# [Data to use]
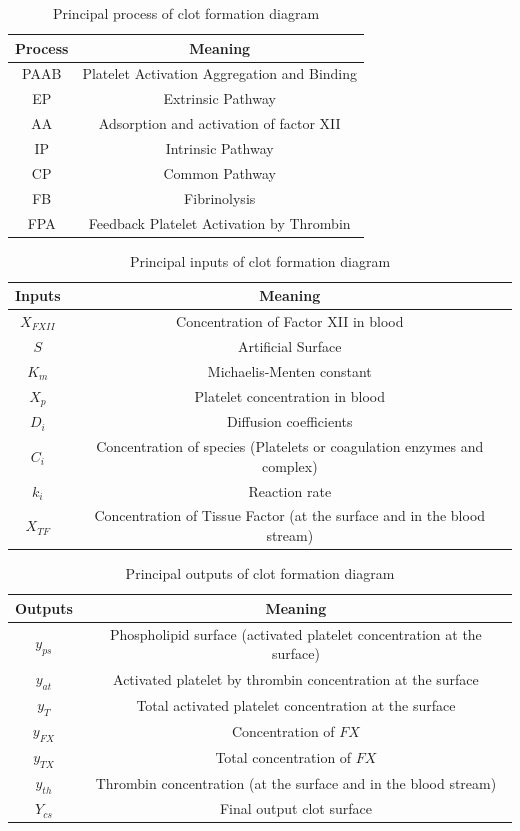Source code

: \documentclass[%
 nofootinbib,
 amsmath,amssymb,
 aps,
 pra,
]{revtex4-1}
\begin{document}
\begin{table}[h]
\begin{tabular}{c c}
\hline
Process & Meaning   \\
\hline
PAAB & Platelet Activation Aggregation and Binding \\
EP & Extrinsic Pathway \\
AA & Adsorption and activation of factor XII \\ 
IP & Intrinsic Pathway \\
CP & Common Pathway \\
FB & Fibrinolysis \\ 
FPA & Feedback Platelet Activation by Thrombin \\
\hline
\end{tabular}
\caption{\label{tab:process} Principal process of clot formation diagram }
\end{table}
\begin{table}[h]
\begin{tabular}{c c}
\hline
Inputs & Meaning   \\
\hline
$X_{FXII}$ & Concentration of Factor XII in blood \\
$S$ & Artificial Surface \\
$K_{m}$ & Michaelis-Menten constant \\
$X_{p}$ & Platelet concentration in blood \\
$D_{i}$ & Diffusion coefficients \\
$C_{i}$ & Concentration of species (Platelets or coagulation enzymes and complex) \\
$k_{i}$ & Reaction rate \\
$X_{TF}$ & Concentration of Tissue Factor (at the surface and in the blood stream) \\
\hline
\end{tabular}
\caption{\label{tab:process} Principal inputs of clot formation diagram}
\end{table}
\begin{table}[h]
\begin{tabular}{c c}
\hline
Outputs & Meaning   \\
\hline
$y_{ps}$ & Phospholipid surface (activated platelet concentration at the surface) \\
$y_{at}$ & Activated platelet by thrombin concentration at the surface \\
$y_T$ & Total activated platelet concentration at the surface \\
$y_{FX}$ & Concentration of $FX$ \\
$y_{TX}$ & Total concentration of $FX$ \\
$y_{th}$ & Thrombin concentration (at the surface and in the blood stream) \\
$Y_{cs}$ & Final output clot surface \\
\hline
\end{tabular}
\caption{\label{tab:process} Principal outputs of clot formation diagram}
\end{table}
\end{document}
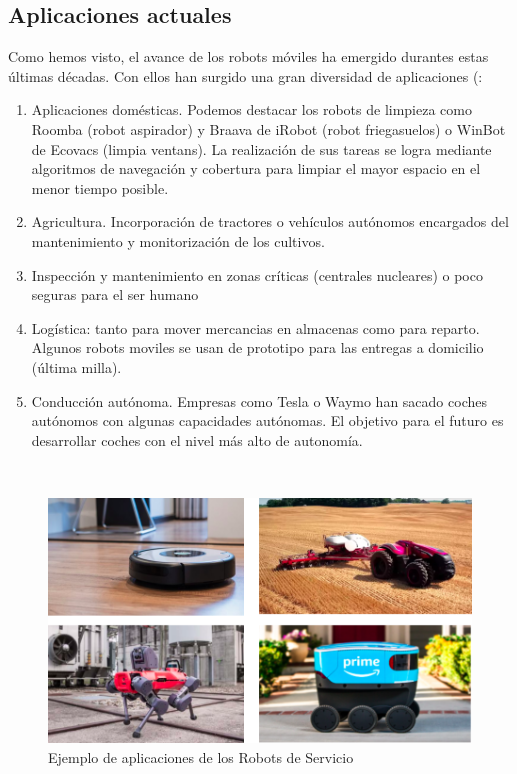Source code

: \subsection{Aplicaciones actuales}
\label{subsec:aplicaciones_actuales}
Como hemos visto, el avance de los robots móviles ha emergido durantes estas últimas décadas. Con ellos han surgido una gran diversidad de aplicaciones (:

\begin{enumerate}
	\item Aplicaciones domésticas. Podemos destacar los robots de limpieza como Roomba (robot aspirador) y Braava de iRobot (robot friegasuelos) o WinBot de Ecovacs (limpia ventans). La realización de sus tareas se logra mediante algoritmos de navegación y cobertura para limpiar el mayor espacio en el menor tiempo posible.
	\item Agricultura. Incorporación de tractores o vehículos autónomos encargados del mantenimiento y monitorización de los cultivos.
	\item Inspección y mantenimiento en zonas críticas (centrales nucleares) o poco seguras para el ser humano
	\item Logística: tanto para mover mercancias en almacenas como para reparto. Algunos robots moviles se usan de prototipo para las entregas a domicilio (última milla).
	\item Conducción autónoma. Empresas como Tesla o Waymo han sacado coches autónomos con algunas capacidades autónomas. El objetivo para el futuro es desarrollar coches con el nivel más alto de autonomía.
\end{enumerate}\

\begin{figure}[H]
  \begin{center}
    \includegraphics[width=15cm]{imagenes/cap1/aplicaciones.png}
  \end{center}
  \caption[Ejemplos de aplicaciones de los Robots de Servicio]{Ejemplo de aplicaciones de los Robots de Servicio}
  \label{fig:neurona}
\end{figure}\



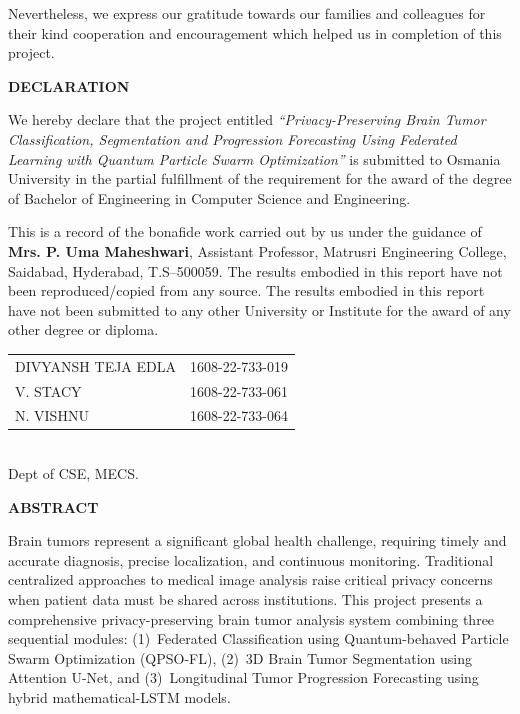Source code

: \documentclass[12pt,a4paper,oneside]{report}
\newcommand{\projecttitle}{Privacy-Preserving Brain Tumor Classification, Segmentation and Progression Forecasting Using Federated Learning with Quantum Particle Swarm Optimization}
\newcommand{\guidename}{Mrs. P. Uma Maheshwari}
\newcommand{\guidetitle}{Assistant Professor}
\newcommand{\collegename}{Matrusri Engineering College}
\newcommand{\collegeaddr}{Saidabad, Hyderabad, T.S--500059}
\begin{document}
Nevertheless, we express our gratitude towards our families and colleagues for their kind cooperation and encouragement which helped us in completion of this project.

\newpage
\begin{center}
{\Large\bfseries DECLARATION}\\[1cm]
\end{center}

We hereby declare that the project entitled \textit{``\projecttitle''} is submitted to Osmania University in the partial fulfillment of the requirement for the award of the degree of Bachelor of Engineering in Computer Science and Engineering.

This is a record of the bonafide work carried out by us under the guidance of \textbf{\guidename}, \guidetitle, \collegename, \collegeaddr. The results embodied in this report have not been reproduced/copied from any source. The results embodied in this report have not been submitted to any other University or Institute for the award of any other degree or diploma.

\vspace{3cm}
\begin{center}
\begin{tabular}{ll}
DIVYANSH TEJA EDLA & 1608-22-733-019\\
V. STACY           & 1608-22-733-061\\
N. VISHNU          & 1608-22-733-064\\
\end{tabular}\\[0.5cm]
Dept of CSE, MECS.
\end{center}

\newpage
\begin{center}
{\Large\bfseries ABSTRACT}\\[1cm]
\end{center}

Brain tumors represent a significant global health challenge, requiring timely and accurate diagnosis, precise localization, and continuous monitoring. Traditional centralized approaches to medical image analysis raise critical privacy concerns when patient data must be shared across institutions. This project presents a comprehensive privacy-preserving brain tumor analysis system combining three sequential modules: (1)~Federated Classification using Quantum-behaved Particle Swarm Optimization (QPSO-FL), (2)~3D Brain Tumor Segmentation using Attention U-Net, and (3)~Longitudinal Tumor Progression Forecasting using hybrid mathematical-LSTM models.
\end{document}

# [Your instructions]
Show a copy of each line from the data that includes the word "diagram".

# [Solution]
\caption{\label{tab:process} Principal process of clot formation diagram }
\caption{\label{tab:process} Principal inputs of clot formation diagram}
\caption{\label{tab:process} Principal outputs of clot formation diagram}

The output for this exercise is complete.